─── DATASET RECORDS ───
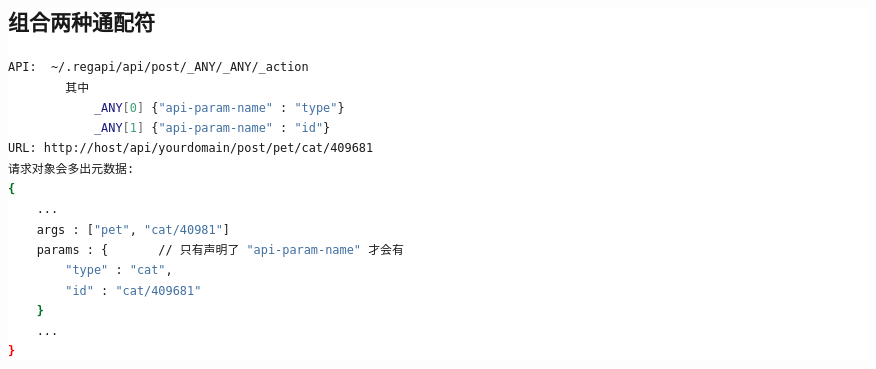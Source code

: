 ## 组合两种通配符


```bash
API:  ~/.regapi/api/post/_ANY/_ANY/_action
        其中
            _ANY[0] {"api-param-name" : "type"}
            _ANY[1] {"api-param-name" : "id"}
URL: http://host/api/yourdomain/post/pet/cat/409681
请求对象会多出元数据: 
{
    ...
    args : ["pet", "cat/40981"]
    params : {       // 只有声明了 "api-param-name" 才会有
        "type" : "cat",
        "id" : "cat/409681"
    }
    ...
}
```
───
**EXERCISE DESCRIPTION**
Retrieve each line of the data in which the word "post" can be found.

**WRITTEN SOLUTION**
API:  ~/.regapi/api/post/_ANY/_ANY/_action
URL: http://host/api/yourdomain/post/pet/cat/409681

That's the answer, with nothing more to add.